Print, in exact form, the lines below from the one containing "Also running on" through the one containing "### End to End", and omit all others.

:: Records for this task ::

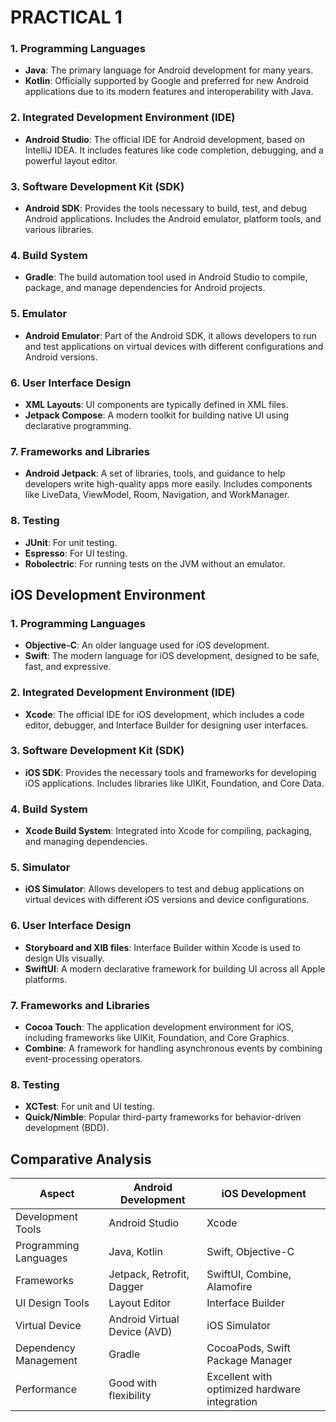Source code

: # PRACTICAL 1


### 1. Programming Languages
- **Java**: The primary language for Android development for many years.
- **Kotlin**: Officially supported by Google and preferred for new Android applications due to its modern features and interoperability with Java.

### 2. Integrated Development Environment (IDE)
- **Android Studio**: The official IDE for Android development, based on IntelliJ IDEA. It includes features like code completion, debugging, and a powerful layout editor.

### 3. Software Development Kit (SDK)
- **Android SDK**: Provides the tools necessary to build, test, and debug Android applications. Includes the Android emulator, platform tools, and various libraries.

### 4. Build System
- **Gradle**: The build automation tool used in Android Studio to compile, package, and manage dependencies for Android projects.

### 5. Emulator
- **Android Emulator**: Part of the Android SDK, it allows developers to run and test applications on virtual devices with different configurations and Android versions.

### 6. User Interface Design
- **XML Layouts**: UI components are typically defined in XML files.
- **Jetpack Compose**: A modern toolkit for building native UI using declarative programming.

### 7. Frameworks and Libraries
- **Android Jetpack**: A set of libraries, tools, and guidance to help developers write high-quality apps more easily. Includes components like LiveData, ViewModel, Room, Navigation, and WorkManager.

### 8. Testing
- **JUnit**: For unit testing.
- **Espresso**: For UI testing.
- **Robolectric**: For running tests on the JVM without an emulator.

## iOS Development Environment

### 1. Programming Languages
- **Objective-C**: An older language used for iOS development.
- **Swift**: The modern language for iOS development, designed to be safe, fast, and expressive.

### 2. Integrated Development Environment (IDE)
- **Xcode**: The official IDE for iOS development, which includes a code editor, debugger, and Interface Builder for designing user interfaces.

### 3. Software Development Kit (SDK)
- **iOS SDK**: Provides the necessary tools and frameworks for developing iOS applications. Includes libraries like UIKit, Foundation, and Core Data.

### 4. Build System
- **Xcode Build System**: Integrated into Xcode for compiling, packaging, and managing dependencies.

### 5. Simulator
- **iOS Simulator**: Allows developers to test and debug applications on virtual devices with different iOS versions and device configurations.

### 6. User Interface Design
- **Storyboard and XIB files**: Interface Builder within Xcode is used to design UIs visually.
- **SwiftUI**: A modern declarative framework for building UI across all Apple platforms.

### 7. Frameworks and Libraries
- **Cocoa Touch**: The application development environment for iOS, including frameworks like UIKit, Foundation, and Core Graphics.
- **Combine**: A framework for handling asynchronous events by combining event-processing operators.

### 8. Testing
- **XCTest**: For unit and UI testing.
- **Quick/Nimble**: Popular third-party frameworks for behavior-driven development (BDD).

## Comparative Analysis

| Aspect                  | Android Development                              | iOS Development                                  |
|-------------------------|--------------------------------------------------|-------------------------------------------------|
| Development Tools       | Android Studio                                   | Xcode                                           |
| Programming Languages   | Java, Kotlin                                     | Swift, Objective-C                              |
| Frameworks              | Jetpack, Retrofit, Dagger                        | SwiftUI, Combine, Alamofire                     |
| UI Design Tools         | Layout Editor                                    | Interface Builder                               |
| Virtual Device          | Android Virtual Device (AVD)                     | iOS Simulator                                   |
| Dependency Management   | Gradle                                           | CocoaPods, Swift Package Manager                |
| Performance             | Good with flexibility                            | Excellent with optimized hardware integration   |
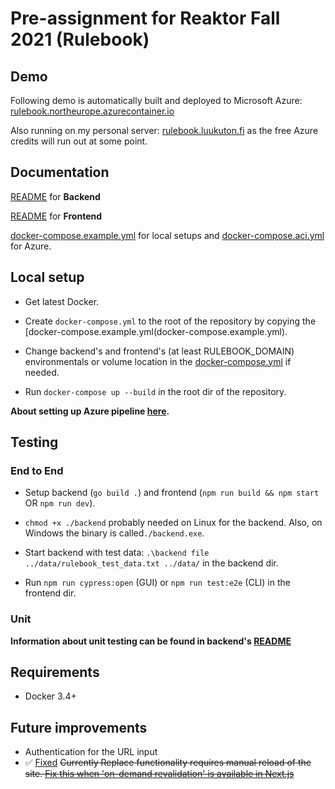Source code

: # Pre-assignment for Reaktor Fall 2021 (Rulebook)

## Demo

Following demo is automatically built and deployed to Microsoft Azure: [rulebook.northeurope.azurecontainer.io](https://rulebook.northeurope.azurecontainer.io/)

Also running on my personal server: [rulebook.luukuton.fi](https://rulebook.luukuton.fi) as the free Azure credits will run out at some point.

## Documentation

[README](backend) for **Backend**

[README](frontend) for **Frontend**

[docker-compose.example.yml](docker-compose.example.yml) for local setups and [docker-compose.aci.yml](docker-compose.aci.yml) for Azure.

## Local setup

- Get latest Docker.

- Create `docker-compose.yml` to the root of the repository by copying the [docker-compose.example.yml(docker-compose.example.yml).

- Change backend's and frontend's (at least RULEBOOK_DOMAIN) environmentals or volume location in the [docker-compose.yml](docker-compose.yml) if needed.

- Run `docker-compose up --build` in the root dir of the repository.

**About setting up Azure pipeline [here](AZURE.md).**

## Testing

### End to End

- Setup backend (`go build .`) and frontend (`npm run build && npm start` OR `npm run dev`).

- `chmod +x ./backend` probably needed on Linux for the backend. Also, on Windows the binary is called`./backend.exe`.

- Start backend with test data: `.\backend file ../data/rulebook_test_data.txt ../data/` in the backend dir.

- Run `npm run cypress:open` (GUI) or `npm run test:e2e` (CLI) in the frontend dir.

### Unit

**Information about unit testing can be found in backend's [README](backend)**

## Requirements

- Docker 3.4+

## Future improvements

- Authentication for the URL input
- ✅ [Fixed](https://github.com/CrescentKohana/rulebook/commit/8a214917299740911d2128c979badee7e2f6a94e) ~~Currently Replace functionality requires manual reload of the site. [Fix this when 'on-demand revalidation' is available in Next.js](frontend#something-to-note)~~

:::

- Answer -
Also running on my personal server: [rulebook.luukuton.fi](https://rulebook.luukuton.fi) as the free Azure credits will run out at some point.

## Documentation

[README](backend) for **Backend**

[README](frontend) for **Frontend**

[docker-compose.example.yml](docker-compose.example.yml) for local setups and [docker-compose.aci.yml](docker-compose.aci.yml) for Azure.

## Local setup

- Get latest Docker.

- Create `docker-compose.yml` to the root of the repository by copying the [docker-compose.example.yml(docker-compose.example.yml).

- Change backend's and frontend's (at least RULEBOOK_DOMAIN) environmentals or volume location in the [docker-compose.yml](docker-compose.yml) if needed.

- Run `docker-compose up --build` in the root dir of the repository.

**About setting up Azure pipeline [here](AZURE.md).**

## Testing

### End to End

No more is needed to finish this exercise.